▸ What to work on:
In the listing below, find the line containing "- 학습 도우미(The" and the line containing "<h2> 🔎 Info</h2>". Repeat exactly those two lines and every line between them.

▸ Data for processing:
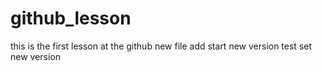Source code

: # github_lesson

this is the first lesson at the github
new file add
start new version
test set
new version
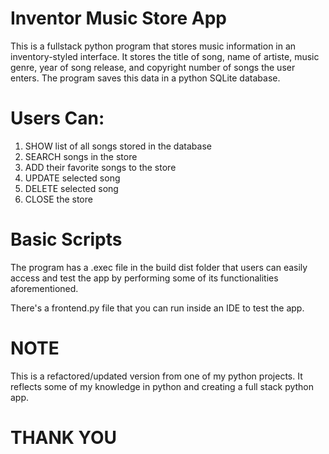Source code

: # Inventor Music Store App

This is a fullstack python program that stores music information in an inventory-styled interface. It stores the title of song, name of artiste, music genre, year of song release, and copyright number of songs the user enters. The program saves this data in a python SQLite database.

# Users Can:

1. SHOW list of all songs stored in the database
2. SEARCH songs in the store
3. ADD their favorite songs to the store
4. UPDATE selected song
5. DELETE selected song
6. CLOSE the store

# Basic Scripts

The program has a .exec file in the build dist folder that users can easily access and test the app by performing some of its functionalities aforementioned.

There's a frontend.py file that you can run inside an IDE to test the app.

# NOTE

This is a refactored/updated version from one of my python projects. It reflects some of my knowledge in python and creating a full stack python app.

# THANK YOU
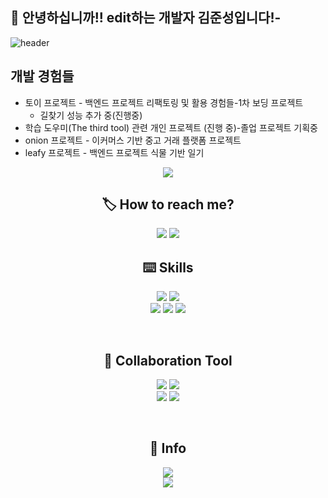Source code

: ## 👋 안녕하십니까!! edit하는 개발자 김준성입니다!-
<!--헤더코드 부문-->
![header](https://capsule-render.vercel.app/api?type=transparent)

## 개발 경험들
- 토이 프로젝트 - 백엔드 프로젝트 리팩토링 및 활용 경험들-1차 보딩 프로젝트
     - 길찾기 성능 추가 중(진행중)
- 학습 도우미(The third tool) 관련 개인 프로젝트 (진행 중)-졸업 프로젝트 기획중
- onion 프로젝트 - 이커머스 기반 중고 거래 플랫폼 프로젝트 
- leafy 프로젝트 - 백엔드 프로젝트 식물 기반 일기



<!-- 헤더 -->
<p align=center>
    <img src="https://capsule-render.vercel.app/api?type=rounded&color=timeGradient&text=준성이의 깃허브%20%20Git%20🙌&animation=twinkling&fontSize=35&fontAlignY=50&fontAlign=50&height=120"/>
</p>

<!-- 바디1 -->
<div align="center">
    <h2> 🏷️ How to reach me?</h2>
    <a href="https://bit.ly/onlyjoon"><img src="https://img.shields.io/badge/Portfolio-EE6123?style=flat-square&logo=Bitly&logoColor=white"></a>
    <a href="https://velog.io/@js-kim-arc"><img src="http://img.shields.io/badge/Velog-20C997?style=flat-square&logo=Velog&logoColor=white"></a>

<!-- [![Velog's GitHub stats](https://velog-readme-stats.vercel.app/api?name=nhj9974)](https://velog.io/@nhj9974) -->

<br>

<!-- 바디2 -->
<div align=center>
    <h2> ⌨️ Skills </h2>
    <p>
        <img src="https://img.shields.io/badge/java-%23ED8B00.svg?style=for-the-badge&logo=openjdk&logoColor=white">
        <img src="https://img.shields.io/badge/Python-3776AB.svg?&style=for-the-badge&logo=Python&logoColor=white"/><br>
        <img src="https://img.shields.io/badge/MySQL-4479A1?style=for-the-badge&logo=MySQL&logoColor=white">
        <img src="https://img.shields.io/badge/Spring-6DB33F?style=for-the-badge&logo=Spring&logoColor=white"> 
        <img src="https://img.shields.io/badge/Spring%20Boot-6DB33F?style=for-the-badge&logo=Spring&logoColor=white"><br>
    </p><br>
    <h2> 🤝 Collaboration Tool </h2>
    <p>
        <img src="https://img.shields.io/badge/Git-F05032?style=for-the-badge&logo=Git&logoColor=white"> 
        <img src="https://img.shields.io/badge/GitHub-181717?style=for-the-badge&logo=GitHub&logoColor=white"><br>
        <img src="https://img.shields.io/badge/Postman-FF6C37?style=for-the-badge&logo=Postman&logoColor=white">
        <img src="https://img.shields.io/badge/Confluence-172B4D?style=for-the-badge&logo=Confluence&logoColor=white"><br>
    </p><br>
    <h2> 🔎 Info</h2>
<!--        <a href="https://github.com/js-kim-arc"><img src="https://hits.seeyoufarm.com/api/count/incr/badge.svg?url=https%3A%2F%2Fgithub.com%2Fonly-juun%2Fonly-juun&count_bg=%2379C83D&title_bg=%23555555&icon=&icon_color=%23E7E7E7&title=hits&edge_flat=true"/></a>
        <a href="https://github.com/only-juun?tab=followers"><img src="https://img.shields.io/github/followers/only-juun?style=social"/></a><br> -->
        <img src="https://github-readme-stats.vercel.app/api/top-langs/?username=js-kim-arc"><br>
        <img src="https://github-readme-stats.vercel.app/api?username=js-kim-arc&anuraghazra&show_icons=true"><br>
</div>
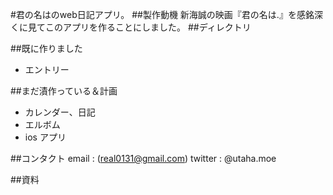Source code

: #君の名はのweb日記アプリ。
##製作動機
新海誠の映画『君の名は.』を感銘深くに見てこのアプリを作ることにしました。
##ディレクトリ

##既に作りました
* エントリー

##まだ漬作っている＆計画
* カレンダー、日記
* エルボム
* ios アプリ

##コンタクト
email : (real0131@gmail.com)
twitter : @utaha.moe

##資料
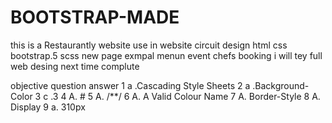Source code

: # BOOTSTRAP-MADE
this is a Restaurantly website 
use in website circuit design 
 html css bootstrap.5 scss 
 new page 
 exmpal 
 menun 
 event 
 chefs 
 booking
  i will tey full web desing next time complute

  objective question answer 
  1  a .Cascading Style Sheets
  2  a .Background-Color
  3  c .3
  4  A. #
  5  A. /**/
  6  A. A Valid Colour Name
  7  A. Border-Style
  8  A. Display
  9  a. 310px
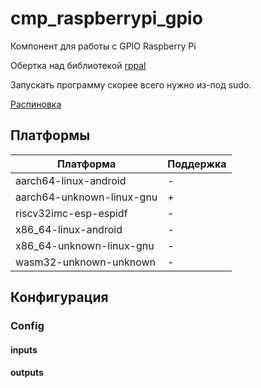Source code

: # cmp_raspberrypi_gpio

Компонент для работы с GPIO Raspberry Pi

Обертка над библиотекой [rppal](https://crates.io/crates/rppal)

Запускать программу скорее всего нужно из-под sudo.

[Распиновка](https://www.raspberrypi.com/documentation/computers/os.html#gpio-and-the-40-pin-header)

## Платформы

| Платформа                 | Поддержка |
| ------------------------- | --------- |
| aarch64-linux-android     | -         |
| aarch64-unknown-linux-gnu | +         |
| riscv32imc-esp-espidf     | -         |
| x86_64-linux-android      | -         |
| x86_64-unknown-linux-gnu  | -         |
| wasm32-unknown-unknown    | -         |

## Конфигурация

### Config

#### inputs

#### outputs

▸ Solution to the exercise:
- 학습 도우미(The third tool) 관련 개인 프로젝트 (진행 중)-졸업 프로젝트 기획중
- onion 프로젝트 - 이커머스 기반 중고 거래 플랫폼 프로젝트 
- leafy 프로젝트 - 백엔드 프로젝트 식물 기반 일기



<!-- 헤더 -->
<p align=center>
    <img src="https://capsule-render.vercel.app/api?type=rounded&color=timeGradient&text=준성이의 깃허브%20%20Git%20🙌&animation=twinkling&fontSize=35&fontAlignY=50&fontAlign=50&height=120"/>
</p>

<!-- 바디1 -->
<div align="center">
    <h2> 🏷️ How to reach me?</h2>
    <a href="https://bit.ly/onlyjoon"><img src="https://img.shields.io/badge/Portfolio-EE6123?style=flat-square&logo=Bitly&logoColor=white"></a>
    <a href="https://velog.io/@js-kim-arc"><img src="http://img.shields.io/badge/Velog-20C997?style=flat-square&logo=Velog&logoColor=white"></a>

<!-- [![Velog's GitHub stats](https://velog-readme-stats.vercel.app/api?name=nhj9974)](https://velog.io/@nhj9974) -->

<br>

<!-- 바디2 -->
<div align=center>
    <h2> ⌨️ Skills </h2>
    <p>
        <img src="https://img.shields.io/badge/java-%23ED8B00.svg?style=for-the-badge&logo=openjdk&logoColor=white">
        <img src="https://img.shields.io/badge/Python-3776AB.svg?&style=for-the-badge&logo=Python&logoColor=white"/><br>
        <img src="https://img.shields.io/badge/MySQL-4479A1?style=for-the-badge&logo=MySQL&logoColor=white">
        <img src="https://img.shields.io/badge/Spring-6DB33F?style=for-the-badge&logo=Spring&logoColor=white"> 
        <img src="https://img.shields.io/badge/Spring%20Boot-6DB33F?style=for-the-badge&logo=Spring&logoColor=white"><br>
    </p><br>
    <h2> 🤝 Collaboration Tool </h2>
    <p>
        <img src="https://img.shields.io/badge/Git-F05032?style=for-the-badge&logo=Git&logoColor=white"> 
        <img src="https://img.shields.io/badge/GitHub-181717?style=for-the-badge&logo=GitHub&logoColor=white"><br>
        <img src="https://img.shields.io/badge/Postman-FF6C37?style=for-the-badge&logo=Postman&logoColor=white">
        <img src="https://img.shields.io/badge/Confluence-172B4D?style=for-the-badge&logo=Confluence&logoColor=white"><br>
    </p><br>
    <h2> 🔎 Info</h2>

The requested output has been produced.